Pictures paired with source code:
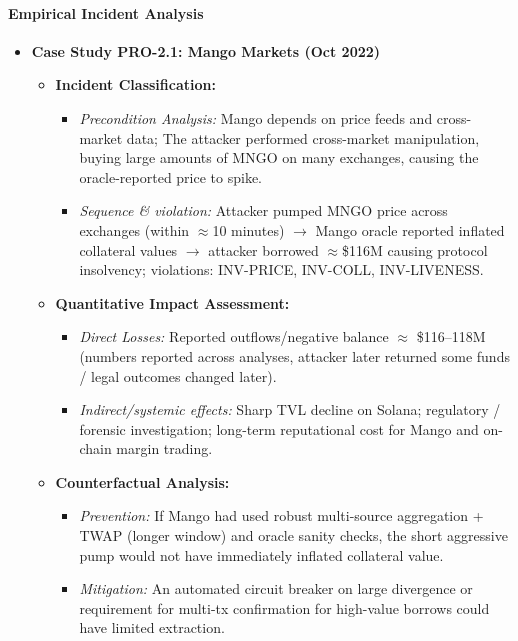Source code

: \paragraph{Empirical Incident Analysis}
\begin{itemize}
    \item \textbf{Case Study PRO-2.1: Mango Markets (Oct 2022)}
        \begin{itemize}
            \item \textbf{Incident Classification:}
                \begin{itemize}
                    \item \textit{Precondition Analysis:} Mango depends on price feeds and cross-market data; The attacker performed cross-market manipulation, buying large amounts of MNGO on many exchanges, causing the oracle-reported price to spike. \cite{solidus2022mango}
                    \item \textit{Sequence \& violation:} Attacker pumped MNGO price across exchanges (within $\approx$10 minutes) $\rightarrow$ Mango oracle reported inflated collateral values $\rightarrow$ attacker borrowed $\approx$\$116M causing protocol insolvency; violations: INV-PRICE, INV-COLL, INV-LIVENESS. \cite{akartuna2022mango}
                \end{itemize}
            \item \textbf{Quantitative Impact Assessment:}
                \begin{itemize}
                    \item \textit{Direct Losses:} Reported outflows/negative balance $\approx$ \$116--118M (numbers reported across analyses, attacker later returned some funds / legal outcomes changed later).
                    \item \textit{Indirect/systemic effects:} Sharp TVL decline on Solana; regulatory / forensic investigation; long-term reputational cost for Mango and on-chain margin trading.
                \end{itemize}
            \item \textbf{Counterfactual Analysis:}
                \begin{itemize}
                    \item \textit{Prevention:} If Mango had used robust multi-source aggregation + TWAP (longer window) and oracle sanity checks, the short aggressive pump would not have immediately inflated collateral value. \cite{chainlink2021defi}
                    \item \textit{Mitigation:} An automated circuit breaker on large divergence or requirement for multi-tx confirmation for high-value borrows could have limited extraction. \cite{chainalysis2023oracle}

\end{itemize}
\end{itemize}
\end{itemize}
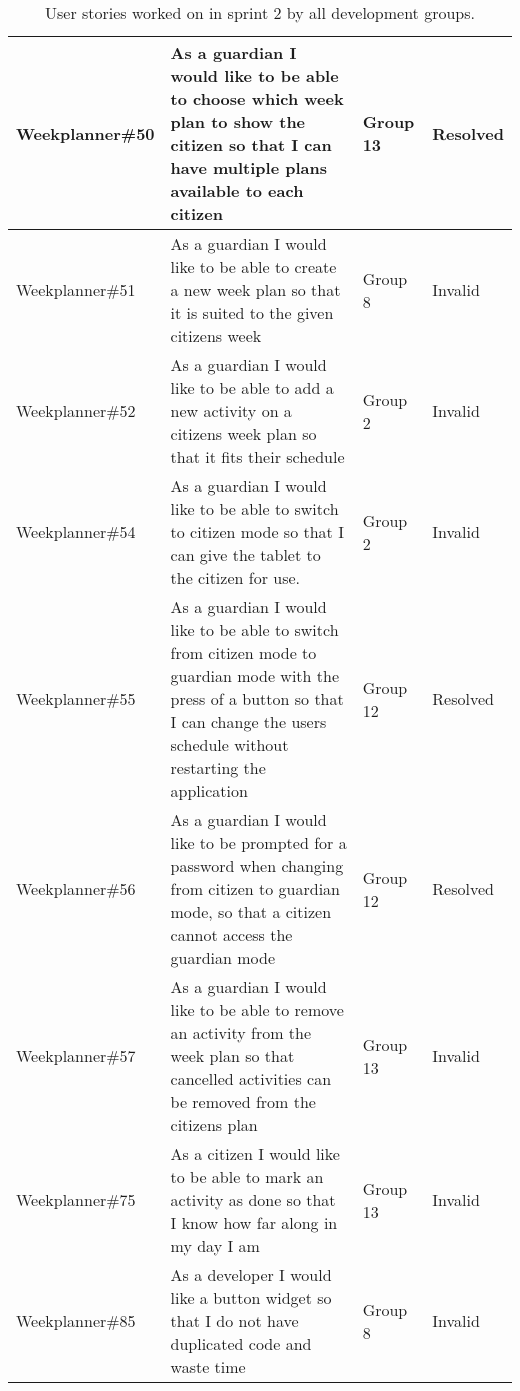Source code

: \begin{table}[!ht]
\begin{tabular}{|p{2.8cm}|p{7cm}|p{1.5cm}|p{1.4cm}|}
    Weekplanner\#50 & As a guardian I would like to be able to choose which week plan to show the citizen so that I can have multiple plans available to each citizen                                          & Group 13        & Resolved\\ \hline
    Weekplanner\#51 & As a guardian I would like to be able to create a new week plan so that it is suited to the given citizens week                                                                          & Group 8         & Invalid    \\ \hline
    Weekplanner\#52 & As a guardian I would like to be able to add a new activity on a citizens week plan so that it fits their schedule                                                                       & Group 2         & Invalid    \\ \hline
    Weekplanner\#54 & As a guardian I would like to be able to switch to citizen mode so that I can give the tablet to the citizen for use.                                                                    & Group 2         & Invalid    \\ \hline
    Weekplanner\#55 & As a guardian I would like to be able to switch from citizen mode to guardian mode with the press of a button so that I can change the users schedule without restarting the application & Group 12        & Resolved    \\ \hline
    Weekplanner\#56 & As a guardian I would like to be prompted for a password when changing from citizen to guardian mode, so that a citizen cannot access the guardian mode                                  & Group 12        & Resolved    \\ \hline
    Weekplanner\#57 & As a guardian I would like to be able to remove an activity from the week plan so that cancelled activities can be removed from the citizens plan                                        & Group 13        & Invalid    \\ \hline
    Weekplanner\#75 & As a citizen I would like to be able to mark an activity as done so that I know how far along in my day I am                                                                             & Group 13        & Invalid    \\ \hline
    Weekplanner\#85 & As a developer I would like a button widget so that I do not have duplicated code and waste time                                                                                         & Group 8         & Invalid    \\ \hline
    \end{tabular}
    \caption{User stories worked on in sprint 2 by all development groups.}
\end{table}

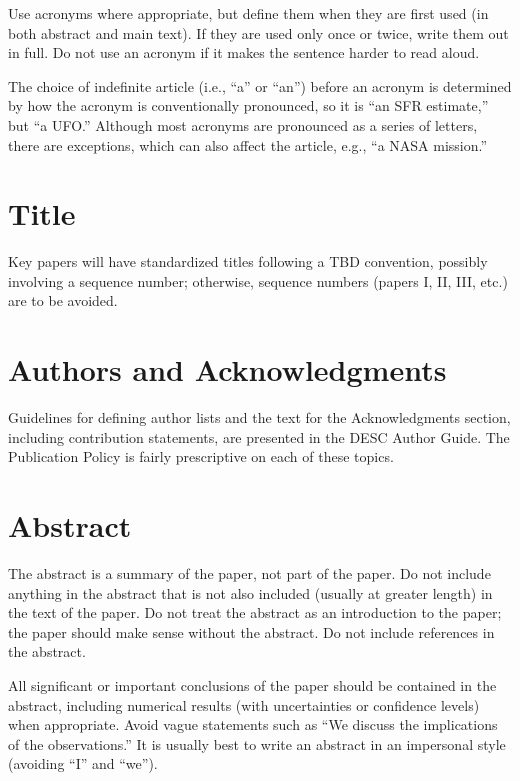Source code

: \documentclass[letterpaper,11pt]{article}
\begin{document}
Use acronyms where appropriate, but define them when they are first used
(in both
abstract and main text).  If they are used only once or twice, write them out
in full.  Do not use an acronym if it makes the sentence harder to read aloud.

The choice of indefinite article (i.e., ``a'' or ``an'') before an
acronym is determined by how the acronym is conventionally pronounced,
so it is ``an SFR estimate,'' but ``a UFO.''  Although most acronyms are
pronounced as a series of letters, there are exceptions, which can also affect
the article, e.g., ``a NASA mission.''

\section{Title}

Key papers will have standardized titles following a TBD convention, possibly involving a sequence number; otherwise, sequence numbers (papers I, II, III, etc.) are to be avoided.

\section{Authors and Acknowledgments}

Guidelines for defining author lists and the text for the Acknowledgments section, including contribution statements, are presented in the DESC Author Guide.  The Publication Policy is fairly prescriptive on each of these topics.  

\section{Abstract}

The abstract is a summary of the paper, not part of the paper.  Do not include
anything in the abstract that is not also included (usually at greater length)
in the text of the paper. Do not treat the abstract as an introduction to the
paper; the paper should make sense without the abstract.  Do not include
references in the abstract.

All significant or important conclusions of the paper should be contained
in the abstract, including numerical results (with uncertainties or confidence
levels) when appropriate.  Avoid vague statements such as ``We discuss the
implications of the observations.''  It is usually best to write an abstract
in an impersonal style (avoiding ``I'' and ``we'').
\end{document}
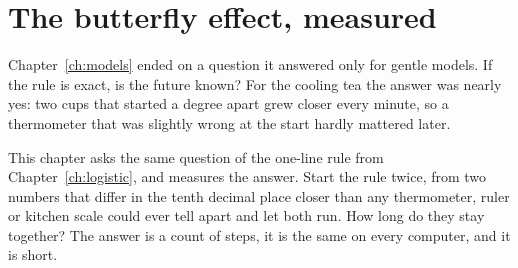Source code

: 
\chapter{The butterfly effect, measured}
\label{ch:butterfly}

\noindent
Chapter~\ref{ch:models} ended on a question it answered only for gentle
models. If the rule is exact, is the future known? For the cooling tea the
answer was nearly yes: two cups that started a degree apart grew closer
every minute, so a thermometer that was slightly wrong at the start hardly
mattered later.

This chapter asks the same question of the one-line rule from
Chapter~\ref{ch:logistic}, and measures the answer. Start the rule twice,
from two numbers that differ in the tenth decimal place \dash{} closer than
any thermometer, ruler or kitchen scale could ever tell apart \dash{} and let
both run. How long do they stay together? The answer is a count of steps,
it is the same on every computer, and it is short.

\begin{outcomes}
\end{outcomes}

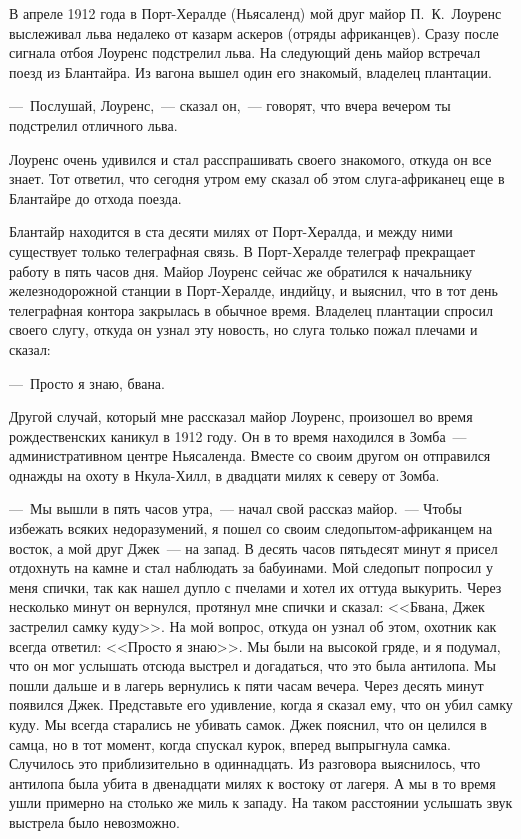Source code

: \documentclass[12pt,a4paper,twoside,openany,svgnames]{memoir}
\begin{document}
В апреле 1912 года в Порт-Хералде (Ньясаленд) мой друг майор П.~К.~Лоуренс выслеживал льва недалеко от казарм аскеров (отряды африканцев). Сразу после сигнала отбоя Лоуренс подстрелил льва. На следующий день майор встречал поезд из Блантайра. Из вагона вышел один его знакомый, владелец плантации.

---~Послушай, Лоуренс,~--- сказал он,~--- говорят, что вчера вечером ты подстрелил отличного льва.

Лоуренс очень удивился и стал расспрашивать своего знакомого, откуда он все знает. Тот ответил, что сегодня утром ему сказал об этом слуга-африканец еще в Блантайре до отхода поезда.

Блантайр находится в ста десяти милях от Порт-Хералда, и между ними существует только телеграфная связь. В Порт-Хералде телеграф прекращает работу в пять часов дня. Майор Лоуренс сейчас же обратился к начальнику железнодорожной станции в Порт-Хералде, индийцу, и выяснил, что в тот день телеграфная контора закрылась в обычное время. Владелец плантации спросил своего слугу, откуда он узнал эту новость, но слуга только пожал плечами и сказал:

---~Просто я знаю, бвана.

Другой случай, который мне рассказал майор Лоуренс, произошел во время рождественских каникул в 1912 году. Он в то время находился в Зомба~--- административном центре Ньясаленда. Вместе со своим другом он отправился однажды на охоту в Нкула-Хилл, в двадцати милях к северу от Зомба.

---~Мы вышли в пять часов утра,~--- начал свой рассказ майор.~--- Чтобы избежать всяких недоразумений, я пошел со своим следопытом-африканцем на восток, а мой друг Джек~--- на запад. В десять часов пятьдесят минут я присел отдохнуть на камне и стал наблюдать за бабуинами. Мой следопыт попросил у меня спички, так как нашел дупло с пчелами и хотел их оттуда выкурить. Через несколько минут он вернулся, протянул мне спички и сказал: <<Бвана, Джек застрелил самку куду>>. На мой вопрос, откуда он узнал об этом, охотник как всегда ответил: <<Просто я знаю>>. Мы были на высокой гряде, и я подумал, что он мог услышать отсюда выстрел и догадаться, что это была антилопа. Мы пошли дальше и в лагерь вернулись к пяти часам вечера. Через десять минут появился Джек. Представьте его удивление, когда я сказал ему, что он убил самку куду. Мы всегда старались не убивать самок. Джек пояснил, что он целился в самца, но в тот момент, когда спускал курок, вперед выпрыгнула самка. Случилось это приблизительно в одиннадцать. Из разговора выяснилось, что антилопа была убита в двенадцати милях к востоку от лагеря. А мы в то время ушли примерно на столько же миль к западу. На таком расстоянии услышать звук выстрела было невозможно.
\end{document}
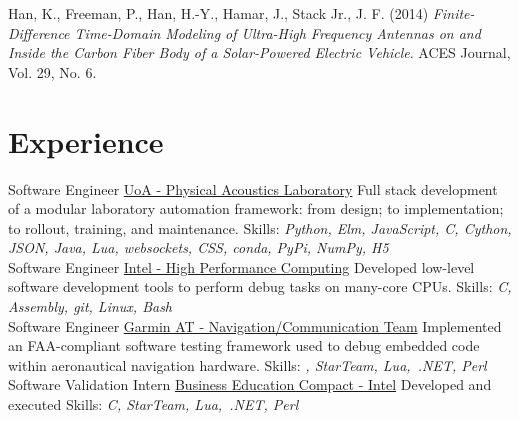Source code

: \documentclass[a4paper]{twentysecondcv}
\begin{document}
Han, K., Freeman, P., Han, H.-Y., Hamar, J., Stack Jr., J. F. (2014)
\emph{Finite-Difference Time-Domain Modeling of Ultra-High Frequency Antennas
on and Inside the Carbon Fiber Body of a Solar-Powered Electric Vehicle}. ACES
Journal, Vol. 29, No. 6.

\section{Experience}
\begin{twenty}
           {}
           {Software Engineer}
           {\href{https://pal.auckland.ac.nz/}{UoA - Physical Acoustics Laboratory}}
           {}
           {Full stack development of a modular laboratory automation
           framework: from design; to implementation; to rollout, training, and
           maintenance. Skills: \emph{Python, Elm, JavaScript, C, Cython, JSON,
           Java, Lua, websockets, CSS, conda, PyPi, NumPy, H5}} \\

           {}
           {Software Engineer}
           {\href{https://www.intel.com}{Intel - High Performance Computing}}
           {}
           {Developed low-level software development tools to perform debug
           tasks on many-core CPUs. Skills: \emph{C, Assembly, git, Linux,
           Bash}} \\

           {}
           {Software Engineer}
           {\href{http://www.garmin.com}{Garmin AT - Navigation/Communication Team}}
           {}
           {Implemented an FAA-compliant software testing framework used to
           debug embedded code within aeronautical navigation hardware. Skills:
           \emph{\CC, StarTeam, Lua,~.NET, Perl}} \\

           {}
           {Software Validation Intern}
           {\href{https://www.becpdx.org/}{Business Education Compact - Intel}}
           {}
           {Developed and executed Skills:
           \emph{C, StarTeam, Lua,~.NET, Perl}}
\end{twenty}
\end{document}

▶ INSTRUCTIONS TO FOLLOW: Would you copy, word for word, only the lines above from the one containing "every minute, so" through the one containing "В апреле 1912", both included, and please leave out the pictures?

▶ YOUR SOLUTION:
every minute, so a thermometer that was slightly wrong at the start hardly
mattered later.

This chapter asks the same question of the one-line rule from
Chapter~\ref{ch:logistic}, and measures the answer. Start the rule twice,
from two numbers that differ in the tenth decimal place \dash{} closer than
any thermometer, ruler or kitchen scale could ever tell apart \dash{} and let
both run. How long do they stay together? The answer is a count of steps,
it is the same on every computer, and it is short.

\begin{outcomes}
\end{outcomes}

Source code

: \documentclass[12pt,a4paper,twoside,openany,svgnames]{memoir}
\begin{document}
В апреле 1912 года в Порт-Хералде (Ньясаленд) мой друг майор П.~К.~Лоуренс выслеживал льва недалеко от казарм аскеров (отряды африканцев). Сразу после сигнала отбоя Лоуренс подстрелил льва. На следующий день майор встречал поезд из Блантайра. Из вагона вышел один его знакомый, владелец плантации.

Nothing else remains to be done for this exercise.